- To do -
What you give back must match the data character for character.

*** Input records Section Begins ***

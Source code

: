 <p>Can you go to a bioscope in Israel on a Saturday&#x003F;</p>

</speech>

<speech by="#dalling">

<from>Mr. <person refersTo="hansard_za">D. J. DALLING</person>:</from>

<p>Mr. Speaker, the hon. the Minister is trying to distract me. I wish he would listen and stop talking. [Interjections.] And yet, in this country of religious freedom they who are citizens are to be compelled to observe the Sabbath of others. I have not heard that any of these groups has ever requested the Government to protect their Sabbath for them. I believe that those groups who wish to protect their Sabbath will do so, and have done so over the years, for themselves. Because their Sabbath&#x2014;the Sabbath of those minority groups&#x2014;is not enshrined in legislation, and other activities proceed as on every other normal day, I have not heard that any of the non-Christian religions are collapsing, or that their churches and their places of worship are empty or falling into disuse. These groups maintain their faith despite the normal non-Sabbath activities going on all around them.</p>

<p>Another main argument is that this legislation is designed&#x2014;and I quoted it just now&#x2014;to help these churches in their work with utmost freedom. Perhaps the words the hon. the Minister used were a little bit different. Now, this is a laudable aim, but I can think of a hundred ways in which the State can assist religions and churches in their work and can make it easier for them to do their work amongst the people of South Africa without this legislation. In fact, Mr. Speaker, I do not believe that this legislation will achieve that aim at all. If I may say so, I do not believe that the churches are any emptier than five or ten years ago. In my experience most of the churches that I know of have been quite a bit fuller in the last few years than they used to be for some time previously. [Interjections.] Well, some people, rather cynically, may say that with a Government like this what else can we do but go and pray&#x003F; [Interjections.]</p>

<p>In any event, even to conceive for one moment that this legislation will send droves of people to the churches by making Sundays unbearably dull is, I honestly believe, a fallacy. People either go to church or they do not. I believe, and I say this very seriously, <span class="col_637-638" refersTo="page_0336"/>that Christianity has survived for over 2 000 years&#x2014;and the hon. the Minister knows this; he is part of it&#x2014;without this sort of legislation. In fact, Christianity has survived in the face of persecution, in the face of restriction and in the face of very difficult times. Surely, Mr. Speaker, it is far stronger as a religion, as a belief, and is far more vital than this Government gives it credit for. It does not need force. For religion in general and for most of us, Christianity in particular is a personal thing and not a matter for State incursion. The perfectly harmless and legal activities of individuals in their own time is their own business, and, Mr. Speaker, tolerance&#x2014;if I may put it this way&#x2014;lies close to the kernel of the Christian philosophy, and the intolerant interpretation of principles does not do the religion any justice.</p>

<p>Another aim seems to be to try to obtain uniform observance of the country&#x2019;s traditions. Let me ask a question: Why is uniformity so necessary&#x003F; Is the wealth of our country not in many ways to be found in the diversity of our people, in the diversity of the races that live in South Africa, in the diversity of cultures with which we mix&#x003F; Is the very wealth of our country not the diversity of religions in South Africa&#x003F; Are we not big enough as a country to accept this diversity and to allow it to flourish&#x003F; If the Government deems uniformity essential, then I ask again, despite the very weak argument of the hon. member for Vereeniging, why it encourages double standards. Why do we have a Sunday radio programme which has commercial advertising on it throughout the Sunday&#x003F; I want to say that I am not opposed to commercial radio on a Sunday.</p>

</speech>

*** Input records Section Ends ***

- Exercise answer -
Source code

: <p>Can you go to a bioscope in Israel on a Saturday&#x003F;</p>

</speech>

<speech by="#dalling">

<from>Mr. <person refersTo="hansard_za">D. J. DALLING</person>:</from>

<p>Mr. Speaker, the hon. the Minister is trying to distract me. I wish he would listen and stop talking. [Interjections.] And yet, in this country of religious freedom they who are citizens are to be compelled to observe the Sabbath of others. I have not heard that any of these groups has ever requested the Government to protect their Sabbath for them. I believe that those groups who wish to protect their Sabbath will do so, and have done so over the years, for themselves. Because their Sabbath&#x2014;the Sabbath of those minority groups&#x2014;is not enshrined in legislation, and other activities proceed as on every other normal day, I have not heard that any of the non-Christian religions are collapsing, or that their churches and their places of worship are empty or falling into disuse. These groups maintain their faith despite the normal non-Sabbath activities going on all around them.</p>

<p>Another main argument is that this legislation is designed&#x2014;and I quoted it just now&#x2014;to help these churches in their work with utmost freedom. Perhaps the words the hon. the Minister used were a little bit different. Now, this is a laudable aim, but I can think of a hundred ways in which the State can assist religions and churches in their work and can make it easier for them to do their work amongst the people of South Africa without this legislation. In fact, Mr. Speaker, I do not believe that this legislation will achieve that aim at all. If I may say so, I do not believe that the churches are any emptier than five or ten years ago. In my experience most of the churches that I know of have been quite a bit fuller in the last few years than they used to be for some time previously. [Interjections.] Well, some people, rather cynically, may say that with a Government like this what else can we do but go and pray&#x003F; [Interjections.]</p>

<p>In any event, even to conceive for one moment that this legislation will send droves of people to the churches by making Sundays unbearably dull is, I honestly believe, a fallacy. People either go to church or they do not. I believe, and I say this very seriously, <span class="col_637-638" refersTo="page_0336"/>that Christianity has survived for over 2 000 years&#x2014;and the hon. the Minister knows this; he is part of it&#x2014;without this sort of legislation. In fact, Christianity has survived in the face of persecution, in the face of restriction and in the face of very difficult times. Surely, Mr. Speaker, it is far stronger as a religion, as a belief, and is far more vital than this Government gives it credit for. It does not need force. For religion in general and for most of us, Christianity in particular is a personal thing and not a matter for State incursion. The perfectly harmless and legal activities of individuals in their own time is their own business, and, Mr. Speaker, tolerance&#x2014;if I may put it this way&#x2014;lies close to the kernel of the Christian philosophy, and the intolerant interpretation of principles does not do the religion any justice.</p>

<p>Another aim seems to be to try to obtain uniform observance of the country&#x2019;s traditions. Let me ask a question: Why is uniformity so necessary&#x003F; Is the wealth of our country not in many ways to be found in the diversity of our people, in the diversity of the races that live in South Africa, in the diversity of cultures with which we mix&#x003F; Is the very wealth of our country not the diversity of religions in South Africa&#x003F; Are we not big enough as a country to accept this diversity and to allow it to flourish&#x003F; If the Government deems uniformity essential, then I ask again, despite the very weak argument of the hon. member for Vereeniging, why it encourages double standards. Why do we have a Sunday radio programme which has commercial advertising on it throughout the Sunday&#x003F; I want to say that I am not opposed to commercial radio on a Sunday.</p>

</speech>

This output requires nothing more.